What is required — Below are the records; retype them exactly and omit each picture.

[Dataset entries]
* * * *
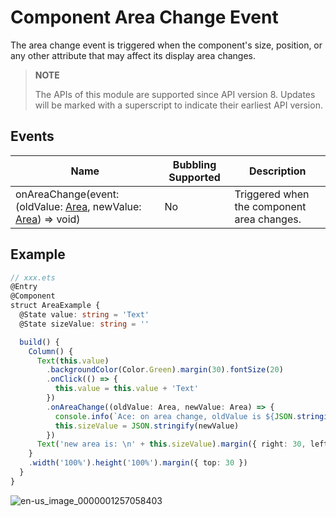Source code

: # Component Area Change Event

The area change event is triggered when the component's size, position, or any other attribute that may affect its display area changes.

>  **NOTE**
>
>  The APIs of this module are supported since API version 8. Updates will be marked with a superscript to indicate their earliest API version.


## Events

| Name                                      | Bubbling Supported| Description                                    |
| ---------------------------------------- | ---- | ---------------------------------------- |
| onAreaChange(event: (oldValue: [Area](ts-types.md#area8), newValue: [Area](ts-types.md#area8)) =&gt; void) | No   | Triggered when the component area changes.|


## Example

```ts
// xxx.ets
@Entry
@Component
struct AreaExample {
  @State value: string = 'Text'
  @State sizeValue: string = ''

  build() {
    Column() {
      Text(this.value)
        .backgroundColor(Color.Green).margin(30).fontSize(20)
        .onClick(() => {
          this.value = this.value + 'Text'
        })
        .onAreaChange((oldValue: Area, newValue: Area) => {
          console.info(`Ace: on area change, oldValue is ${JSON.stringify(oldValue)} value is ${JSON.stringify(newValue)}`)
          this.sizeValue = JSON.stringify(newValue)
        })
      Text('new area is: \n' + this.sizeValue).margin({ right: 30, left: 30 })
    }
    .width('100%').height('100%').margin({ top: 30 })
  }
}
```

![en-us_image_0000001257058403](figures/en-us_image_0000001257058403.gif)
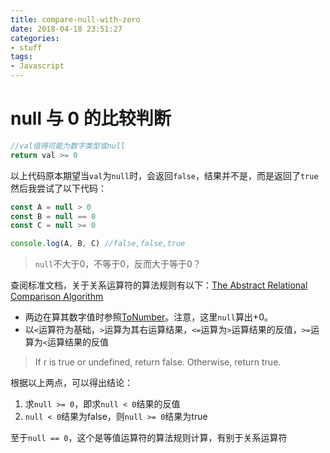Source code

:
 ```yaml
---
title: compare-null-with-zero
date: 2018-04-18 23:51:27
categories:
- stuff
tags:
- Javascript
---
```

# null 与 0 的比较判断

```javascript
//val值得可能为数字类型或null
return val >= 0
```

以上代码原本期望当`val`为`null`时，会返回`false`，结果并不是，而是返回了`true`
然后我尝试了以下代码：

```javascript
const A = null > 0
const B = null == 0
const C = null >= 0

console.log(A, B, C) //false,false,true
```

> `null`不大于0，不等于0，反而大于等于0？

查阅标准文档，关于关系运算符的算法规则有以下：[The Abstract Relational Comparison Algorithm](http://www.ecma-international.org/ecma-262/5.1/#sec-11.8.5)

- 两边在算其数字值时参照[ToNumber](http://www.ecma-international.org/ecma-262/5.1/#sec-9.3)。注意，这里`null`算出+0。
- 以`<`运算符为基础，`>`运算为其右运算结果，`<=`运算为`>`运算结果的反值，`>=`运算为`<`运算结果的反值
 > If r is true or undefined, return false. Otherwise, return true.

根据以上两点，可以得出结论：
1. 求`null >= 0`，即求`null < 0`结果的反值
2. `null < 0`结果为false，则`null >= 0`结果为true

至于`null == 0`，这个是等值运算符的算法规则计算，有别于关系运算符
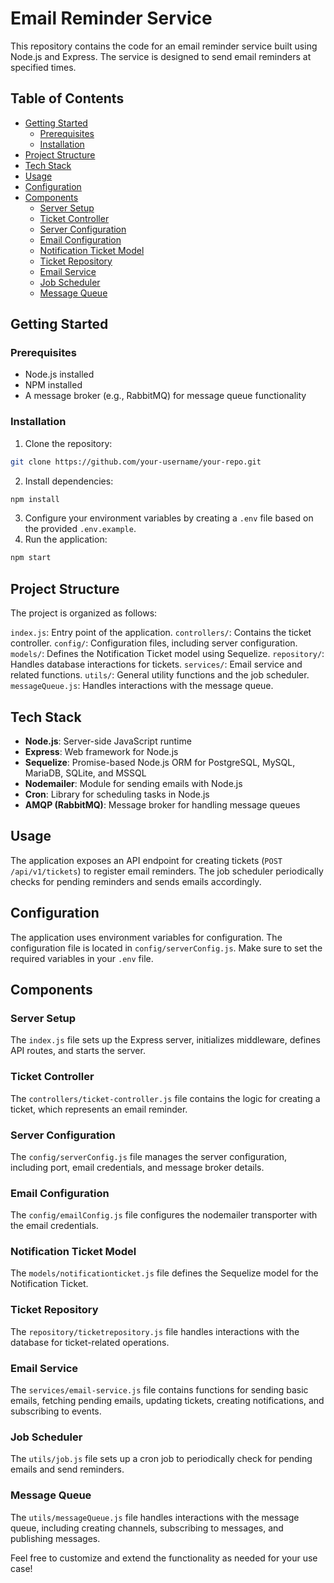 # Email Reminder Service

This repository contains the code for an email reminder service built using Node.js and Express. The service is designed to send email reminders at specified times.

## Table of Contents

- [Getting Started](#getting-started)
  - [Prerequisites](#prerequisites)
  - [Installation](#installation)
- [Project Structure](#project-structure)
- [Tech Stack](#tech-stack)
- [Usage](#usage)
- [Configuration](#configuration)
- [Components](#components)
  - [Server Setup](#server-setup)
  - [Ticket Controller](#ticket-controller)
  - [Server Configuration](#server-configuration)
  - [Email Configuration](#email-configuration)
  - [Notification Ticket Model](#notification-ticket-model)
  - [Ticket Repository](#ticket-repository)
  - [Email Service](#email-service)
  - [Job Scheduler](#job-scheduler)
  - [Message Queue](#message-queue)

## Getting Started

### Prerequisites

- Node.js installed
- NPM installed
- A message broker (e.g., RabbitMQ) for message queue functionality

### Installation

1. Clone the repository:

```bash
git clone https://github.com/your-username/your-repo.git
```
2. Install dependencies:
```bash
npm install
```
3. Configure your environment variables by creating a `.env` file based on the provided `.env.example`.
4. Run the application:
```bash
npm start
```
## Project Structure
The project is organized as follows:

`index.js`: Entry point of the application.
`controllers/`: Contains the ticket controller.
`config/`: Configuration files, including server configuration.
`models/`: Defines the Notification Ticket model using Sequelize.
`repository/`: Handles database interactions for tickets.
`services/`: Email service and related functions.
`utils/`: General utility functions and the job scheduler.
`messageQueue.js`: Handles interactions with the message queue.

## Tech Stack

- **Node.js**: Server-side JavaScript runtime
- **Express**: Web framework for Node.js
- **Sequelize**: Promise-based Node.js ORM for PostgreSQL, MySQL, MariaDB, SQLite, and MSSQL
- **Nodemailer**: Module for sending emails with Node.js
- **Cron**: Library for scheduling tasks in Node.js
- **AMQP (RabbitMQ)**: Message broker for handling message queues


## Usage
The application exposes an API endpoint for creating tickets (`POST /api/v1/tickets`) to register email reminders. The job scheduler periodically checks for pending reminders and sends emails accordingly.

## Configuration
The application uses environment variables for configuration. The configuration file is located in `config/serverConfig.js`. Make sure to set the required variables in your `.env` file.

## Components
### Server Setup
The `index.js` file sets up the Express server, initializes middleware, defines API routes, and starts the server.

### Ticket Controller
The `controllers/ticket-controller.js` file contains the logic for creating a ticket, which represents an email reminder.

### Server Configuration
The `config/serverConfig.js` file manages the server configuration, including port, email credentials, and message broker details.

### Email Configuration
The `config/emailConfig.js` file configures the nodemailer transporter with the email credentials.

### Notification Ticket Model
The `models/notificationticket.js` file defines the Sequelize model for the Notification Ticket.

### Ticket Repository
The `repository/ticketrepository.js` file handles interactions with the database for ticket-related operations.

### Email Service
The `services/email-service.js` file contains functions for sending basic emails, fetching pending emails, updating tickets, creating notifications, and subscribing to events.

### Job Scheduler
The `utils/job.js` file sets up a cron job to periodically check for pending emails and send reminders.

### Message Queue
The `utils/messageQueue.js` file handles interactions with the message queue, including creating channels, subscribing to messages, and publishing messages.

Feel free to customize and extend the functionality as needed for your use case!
* * * *
Solution for this task —
Source code

: # Component Area Change Event

The area change event is triggered when the component's size, position, or any other attribute that may affect its display area changes.

>  **NOTE**
>
>  The APIs of this module are supported since API version 8. Updates will be marked with a superscript to indicate their earliest API version.


## Events

| Name                                      | Bubbling Supported| Description                                    |
| ---------------------------------------- | ---- | ---------------------------------------- |
| onAreaChange(event: (oldValue: [Area](ts-types.md#area8), newValue: [Area](ts-types.md#area8)) =&gt; void) | No   | Triggered when the component area changes.|


## Example

```ts
// xxx.ets
@Entry
@Component
struct AreaExample {
  @State value: string = 'Text'
  @State sizeValue: string = ''

  build() {
    Column() {
      Text(this.value)
        .backgroundColor(Color.Green).margin(30).fontSize(20)
        .onClick(() => {
          this.value = this.value + 'Text'
        })
        .onAreaChange((oldValue: Area, newValue: Area) => {
          console.info(`Ace: on area change, oldValue is ${JSON.stringify(oldValue)} value is ${JSON.stringify(newValue)}`)
          this.sizeValue = JSON.stringify(newValue)
        })
      Text('new area is: \n' + this.sizeValue).margin({ right: 30, left: 30 })
    }
    .width('100%').height('100%').margin({ top: 30 })
  }
}
```

![en-us_image_0000001257058403](figures/en-us_image_0000001257058403.gif)
Source code

:
 ```yaml
---
title: compare-null-with-zero
date: 2018-04-18 23:51:27
categories:
- stuff
tags:
- Javascript
---
```

# null 与 0 的比较判断

```javascript
//val值得可能为数字类型或null
return val >= 0
```

以上代码原本期望当`val`为`null`时，会返回`false`，结果并不是，而是返回了`true`
然后我尝试了以下代码：

```javascript
const A = null > 0
const B = null == 0
const C = null >= 0

console.log(A, B, C) //false,false,true
```

> `null`不大于0，不等于0，反而大于等于0？

查阅标准文档，关于关系运算符的算法规则有以下：[The Abstract Relational Comparison Algorithm](http://www.ecma-international.org/ecma-262/5.1/#sec-11.8.5)

- 两边在算其数字值时参照[ToNumber](http://www.ecma-international.org/ecma-262/5.1/#sec-9.3)。注意，这里`null`算出+0。
- 以`<`运算符为基础，`>`运算为其右运算结果，`<=`运算为`>`运算结果的反值，`>=`运算为`<`运算结果的反值
 > If r is true or undefined, return false. Otherwise, return true.

根据以上两点，可以得出结论：
1. 求`null >= 0`，即求`null < 0`结果的反值
2. `null < 0`结果为false，则`null >= 0`结果为true

至于`null == 0`，这个是等值运算符的算法规则计算，有别于关系运算符
 # Email Reminder Service

This repository contains the code for an email reminder service built using Node.js and Express. The service is designed to send email reminders at specified times.

## Table of Contents

- [Getting Started](#getting-started)
  - [Prerequisites](#prerequisites)
  - [Installation](#installation)
- [Project Structure](#project-structure)
- [Tech Stack](#tech-stack)
- [Usage](#usage)
- [Configuration](#configuration)
- [Components](#components)
  - [Server Setup](#server-setup)
  - [Ticket Controller](#ticket-controller)
  - [Server Configuration](#server-configuration)
  - [Email Configuration](#email-configuration)
  - [Notification Ticket Model](#notification-ticket-model)
  - [Ticket Repository](#ticket-repository)
  - [Email Service](#email-service)
  - [Job Scheduler](#job-scheduler)
  - [Message Queue](#message-queue)

## Getting Started

### Prerequisites

- Node.js installed
- NPM installed
- A message broker (e.g., RabbitMQ) for message queue functionality

### Installation

1. Clone the repository:

```bash
git clone https://github.com/your-username/your-repo.git
```
2. Install dependencies:
```bash
npm install
```
3. Configure your environment variables by creating a `.env` file based on the provided `.env.example`.
4. Run the application:
```bash
npm start
```
## Project Structure
The project is organized as follows:

`index.js`: Entry point of the application.
`controllers/`: Contains the ticket controller.
`config/`: Configuration files, including server configuration.
`models/`: Defines the Notification Ticket model using Sequelize.
`repository/`: Handles database interactions for tickets.
`services/`: Email service and related functions.
`utils/`: General utility functions and the job scheduler.
`messageQueue.js`: Handles interactions with the message queue.

## Tech Stack

- **Node.js**: Server-side JavaScript runtime
- **Express**: Web framework for Node.js
- **Sequelize**: Promise-based Node.js ORM for PostgreSQL, MySQL, MariaDB, SQLite, and MSSQL
- **Nodemailer**: Module for sending emails with Node.js
- **Cron**: Library for scheduling tasks in Node.js
- **AMQP (RabbitMQ)**: Message broker for handling message queues


## Usage
The application exposes an API endpoint for creating tickets (`POST /api/v1/tickets`) to register email reminders. The job scheduler periodically checks for pending reminders and sends emails accordingly.

## Configuration
The application uses environment variables for configuration. The configuration file is located in `config/serverConfig.js`. Make sure to set the required variables in your `.env` file.

## Components
### Server Setup
The `index.js` file sets up the Express server, initializes middleware, defines API routes, and starts the server.

### Ticket Controller
The `controllers/ticket-controller.js` file contains the logic for creating a ticket, which represents an email reminder.

### Server Configuration
The `config/serverConfig.js` file manages the server configuration, including port, email credentials, and message broker details.

### Email Configuration
The `config/emailConfig.js` file configures the nodemailer transporter with the email credentials.

### Notification Ticket Model
The `models/notificationticket.js` file defines the Sequelize model for the Notification Ticket.

### Ticket Repository
The `repository/ticketrepository.js` file handles interactions with the database for ticket-related operations.

### Email Service
The `services/email-service.js` file contains functions for sending basic emails, fetching pending emails, updating tickets, creating notifications, and subscribing to events.

### Job Scheduler
The `utils/job.js` file sets up a cron job to periodically check for pending emails and send reminders.

### Message Queue
The `utils/messageQueue.js` file handles interactions with the message queue, including creating channels, subscribing to messages, and publishing messages.

Feel free to customize and extend the functionality as needed for your use case!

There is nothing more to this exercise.